**Problem to work on**
Give the number of lines in the entries that contain "Restraint". State only the count.
Top of Exercise data
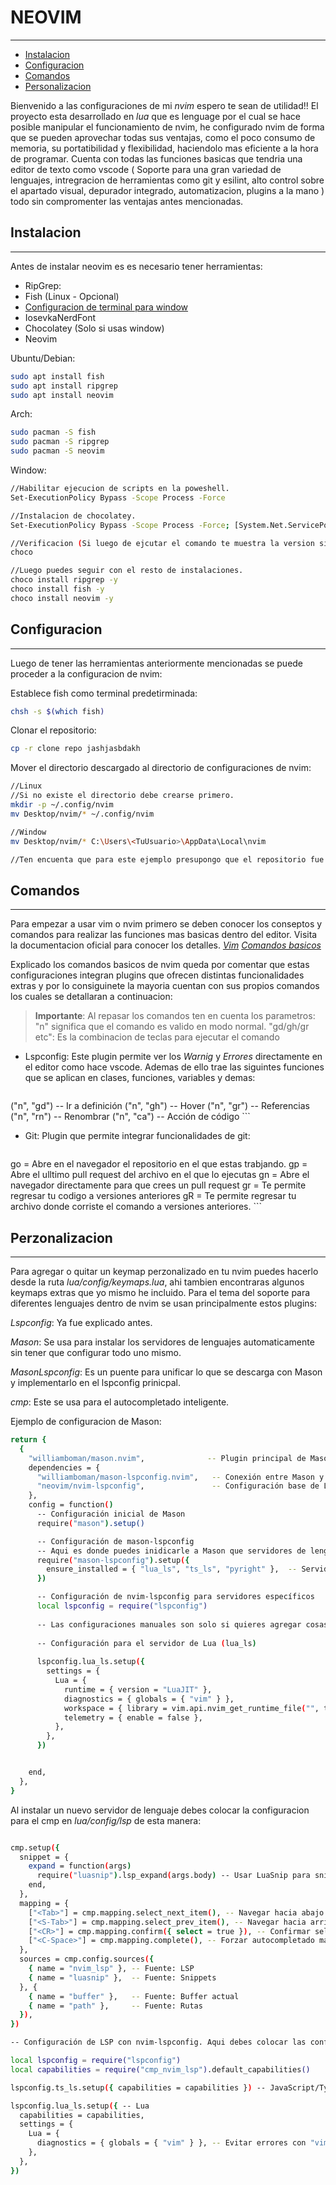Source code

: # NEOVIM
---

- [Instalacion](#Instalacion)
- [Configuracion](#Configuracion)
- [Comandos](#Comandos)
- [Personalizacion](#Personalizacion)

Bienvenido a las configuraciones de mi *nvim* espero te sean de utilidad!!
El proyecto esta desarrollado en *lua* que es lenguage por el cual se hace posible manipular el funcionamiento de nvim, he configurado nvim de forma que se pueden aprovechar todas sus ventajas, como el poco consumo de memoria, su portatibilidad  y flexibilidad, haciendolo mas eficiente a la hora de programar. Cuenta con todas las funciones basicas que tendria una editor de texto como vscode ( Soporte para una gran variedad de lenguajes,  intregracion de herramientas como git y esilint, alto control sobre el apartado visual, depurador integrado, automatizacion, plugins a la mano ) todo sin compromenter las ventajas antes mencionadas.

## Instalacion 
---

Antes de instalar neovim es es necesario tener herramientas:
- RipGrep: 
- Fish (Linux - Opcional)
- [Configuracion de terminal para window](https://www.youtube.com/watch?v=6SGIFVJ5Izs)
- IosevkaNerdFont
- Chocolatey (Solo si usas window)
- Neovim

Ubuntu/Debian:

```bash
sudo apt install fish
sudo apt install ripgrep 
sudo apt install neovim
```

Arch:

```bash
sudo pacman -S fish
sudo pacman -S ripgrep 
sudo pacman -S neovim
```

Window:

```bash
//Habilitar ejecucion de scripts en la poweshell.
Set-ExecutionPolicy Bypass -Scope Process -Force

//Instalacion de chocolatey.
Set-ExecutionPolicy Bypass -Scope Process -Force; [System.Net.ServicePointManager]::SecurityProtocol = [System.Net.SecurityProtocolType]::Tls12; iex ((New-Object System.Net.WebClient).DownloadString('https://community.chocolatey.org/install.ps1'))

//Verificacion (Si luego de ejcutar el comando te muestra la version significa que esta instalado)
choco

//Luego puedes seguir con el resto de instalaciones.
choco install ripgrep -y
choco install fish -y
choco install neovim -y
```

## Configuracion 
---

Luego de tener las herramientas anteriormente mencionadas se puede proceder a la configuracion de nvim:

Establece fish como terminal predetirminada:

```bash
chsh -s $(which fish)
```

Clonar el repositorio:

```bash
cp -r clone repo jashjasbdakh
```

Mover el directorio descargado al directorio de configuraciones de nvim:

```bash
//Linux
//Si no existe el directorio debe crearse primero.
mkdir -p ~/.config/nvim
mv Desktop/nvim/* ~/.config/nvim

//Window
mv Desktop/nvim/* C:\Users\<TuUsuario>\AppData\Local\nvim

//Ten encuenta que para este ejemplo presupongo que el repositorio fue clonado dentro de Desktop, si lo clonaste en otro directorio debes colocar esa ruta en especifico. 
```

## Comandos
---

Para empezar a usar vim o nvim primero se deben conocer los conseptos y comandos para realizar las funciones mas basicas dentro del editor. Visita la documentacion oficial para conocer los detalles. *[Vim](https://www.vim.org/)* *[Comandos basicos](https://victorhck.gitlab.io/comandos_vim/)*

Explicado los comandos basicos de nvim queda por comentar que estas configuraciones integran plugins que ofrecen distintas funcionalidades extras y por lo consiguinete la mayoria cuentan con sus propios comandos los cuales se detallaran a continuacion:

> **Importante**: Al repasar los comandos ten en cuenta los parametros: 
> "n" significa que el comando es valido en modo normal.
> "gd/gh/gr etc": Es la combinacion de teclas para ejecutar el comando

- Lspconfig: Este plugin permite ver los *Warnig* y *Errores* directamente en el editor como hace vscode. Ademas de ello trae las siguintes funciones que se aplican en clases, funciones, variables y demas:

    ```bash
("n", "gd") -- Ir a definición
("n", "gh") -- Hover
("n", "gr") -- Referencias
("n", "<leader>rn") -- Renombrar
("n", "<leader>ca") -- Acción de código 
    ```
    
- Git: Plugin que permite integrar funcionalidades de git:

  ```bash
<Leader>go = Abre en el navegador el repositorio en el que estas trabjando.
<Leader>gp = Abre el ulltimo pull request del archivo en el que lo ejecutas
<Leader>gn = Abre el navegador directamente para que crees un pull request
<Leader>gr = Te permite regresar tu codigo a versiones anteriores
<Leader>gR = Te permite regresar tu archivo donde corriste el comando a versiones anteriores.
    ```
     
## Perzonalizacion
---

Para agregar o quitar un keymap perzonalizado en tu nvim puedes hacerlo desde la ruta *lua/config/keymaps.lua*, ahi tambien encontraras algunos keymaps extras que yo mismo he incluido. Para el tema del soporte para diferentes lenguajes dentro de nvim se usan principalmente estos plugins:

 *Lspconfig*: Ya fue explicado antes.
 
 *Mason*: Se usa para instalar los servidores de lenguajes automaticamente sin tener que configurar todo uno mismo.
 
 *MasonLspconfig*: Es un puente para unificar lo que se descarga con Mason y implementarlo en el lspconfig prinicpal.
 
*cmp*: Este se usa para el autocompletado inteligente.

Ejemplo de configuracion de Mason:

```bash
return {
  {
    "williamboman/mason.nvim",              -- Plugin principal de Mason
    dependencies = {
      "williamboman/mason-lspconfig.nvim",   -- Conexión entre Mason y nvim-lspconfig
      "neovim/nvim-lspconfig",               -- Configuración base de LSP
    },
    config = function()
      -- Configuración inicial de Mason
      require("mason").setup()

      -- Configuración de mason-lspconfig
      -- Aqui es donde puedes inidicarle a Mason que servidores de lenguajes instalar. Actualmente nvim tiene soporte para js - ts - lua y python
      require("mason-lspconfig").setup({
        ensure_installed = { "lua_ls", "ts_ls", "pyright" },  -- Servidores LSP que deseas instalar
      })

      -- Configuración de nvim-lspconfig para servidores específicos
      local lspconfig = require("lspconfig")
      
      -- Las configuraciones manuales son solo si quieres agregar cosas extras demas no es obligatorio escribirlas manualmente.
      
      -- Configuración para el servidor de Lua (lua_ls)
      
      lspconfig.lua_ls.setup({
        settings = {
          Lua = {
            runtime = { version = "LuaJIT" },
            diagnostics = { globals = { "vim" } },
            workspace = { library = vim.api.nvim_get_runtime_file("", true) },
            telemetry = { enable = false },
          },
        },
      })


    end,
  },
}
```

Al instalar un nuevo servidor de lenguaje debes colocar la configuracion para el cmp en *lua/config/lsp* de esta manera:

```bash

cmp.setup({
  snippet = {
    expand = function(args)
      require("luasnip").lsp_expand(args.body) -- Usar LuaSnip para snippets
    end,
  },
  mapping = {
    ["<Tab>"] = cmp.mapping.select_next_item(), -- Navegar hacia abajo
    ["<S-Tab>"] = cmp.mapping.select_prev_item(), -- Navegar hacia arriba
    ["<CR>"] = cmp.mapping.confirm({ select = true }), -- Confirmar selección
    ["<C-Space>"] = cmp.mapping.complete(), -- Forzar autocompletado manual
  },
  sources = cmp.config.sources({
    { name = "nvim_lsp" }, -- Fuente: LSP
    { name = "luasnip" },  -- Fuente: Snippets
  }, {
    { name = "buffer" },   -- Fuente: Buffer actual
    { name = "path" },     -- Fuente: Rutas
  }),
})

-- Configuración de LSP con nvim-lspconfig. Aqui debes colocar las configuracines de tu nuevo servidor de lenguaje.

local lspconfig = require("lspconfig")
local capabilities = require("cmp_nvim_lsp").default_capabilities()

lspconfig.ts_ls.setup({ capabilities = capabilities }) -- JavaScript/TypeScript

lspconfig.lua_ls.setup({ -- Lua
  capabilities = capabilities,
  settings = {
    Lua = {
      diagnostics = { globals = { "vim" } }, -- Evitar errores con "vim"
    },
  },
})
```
Bottom of Exercise data
Top of Exercise data
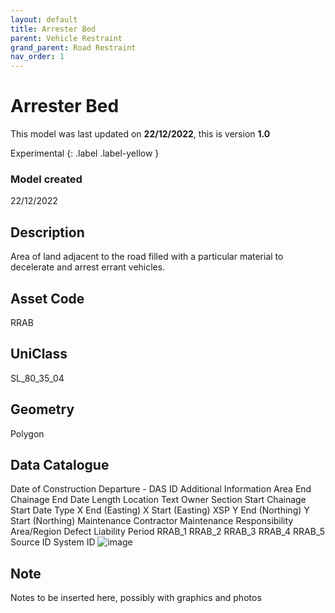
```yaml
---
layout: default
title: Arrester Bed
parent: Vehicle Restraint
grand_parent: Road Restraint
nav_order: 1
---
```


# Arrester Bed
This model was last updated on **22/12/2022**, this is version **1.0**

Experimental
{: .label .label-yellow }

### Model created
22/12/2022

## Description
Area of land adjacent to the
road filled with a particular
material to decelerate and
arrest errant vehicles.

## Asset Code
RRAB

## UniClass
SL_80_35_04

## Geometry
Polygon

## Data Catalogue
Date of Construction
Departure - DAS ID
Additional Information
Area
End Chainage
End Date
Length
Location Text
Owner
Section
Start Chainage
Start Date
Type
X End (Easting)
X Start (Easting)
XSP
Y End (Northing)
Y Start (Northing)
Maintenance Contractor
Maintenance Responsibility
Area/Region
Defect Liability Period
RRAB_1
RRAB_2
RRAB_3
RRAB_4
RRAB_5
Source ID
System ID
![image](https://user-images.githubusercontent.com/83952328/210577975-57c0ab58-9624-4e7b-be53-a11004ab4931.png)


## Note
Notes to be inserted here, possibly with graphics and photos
Bottom of Exercise data
Top of Exercise data
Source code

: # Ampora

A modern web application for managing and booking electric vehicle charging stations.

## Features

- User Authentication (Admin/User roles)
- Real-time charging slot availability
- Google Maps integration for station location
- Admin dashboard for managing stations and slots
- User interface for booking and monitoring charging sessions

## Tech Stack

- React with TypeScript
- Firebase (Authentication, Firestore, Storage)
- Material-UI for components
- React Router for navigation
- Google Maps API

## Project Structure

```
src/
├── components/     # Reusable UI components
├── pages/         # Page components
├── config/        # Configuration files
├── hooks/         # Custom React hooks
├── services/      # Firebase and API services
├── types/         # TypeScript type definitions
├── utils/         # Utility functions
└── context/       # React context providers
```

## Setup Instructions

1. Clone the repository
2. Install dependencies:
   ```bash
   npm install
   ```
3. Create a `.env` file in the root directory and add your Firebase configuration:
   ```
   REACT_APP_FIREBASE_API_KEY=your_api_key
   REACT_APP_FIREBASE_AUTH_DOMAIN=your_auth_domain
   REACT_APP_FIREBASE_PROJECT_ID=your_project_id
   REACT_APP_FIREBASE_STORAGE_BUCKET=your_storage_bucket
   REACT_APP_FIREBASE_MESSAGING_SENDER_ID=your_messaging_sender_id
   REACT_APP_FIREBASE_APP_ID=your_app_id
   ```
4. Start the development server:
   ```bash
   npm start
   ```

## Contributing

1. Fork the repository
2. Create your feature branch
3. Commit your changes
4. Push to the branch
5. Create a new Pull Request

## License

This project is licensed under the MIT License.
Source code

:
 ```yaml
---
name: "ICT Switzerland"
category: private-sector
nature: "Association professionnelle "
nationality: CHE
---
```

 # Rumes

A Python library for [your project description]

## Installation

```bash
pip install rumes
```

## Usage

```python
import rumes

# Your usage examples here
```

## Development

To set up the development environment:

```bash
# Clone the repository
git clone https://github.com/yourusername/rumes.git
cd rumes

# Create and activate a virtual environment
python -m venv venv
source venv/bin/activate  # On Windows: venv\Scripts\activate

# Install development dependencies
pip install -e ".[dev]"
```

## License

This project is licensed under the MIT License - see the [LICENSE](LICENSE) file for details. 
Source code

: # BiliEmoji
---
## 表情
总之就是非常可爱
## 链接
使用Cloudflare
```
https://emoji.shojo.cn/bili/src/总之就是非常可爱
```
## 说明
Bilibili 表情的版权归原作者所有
Bottom of Exercise data
**Solution for this exercise**
2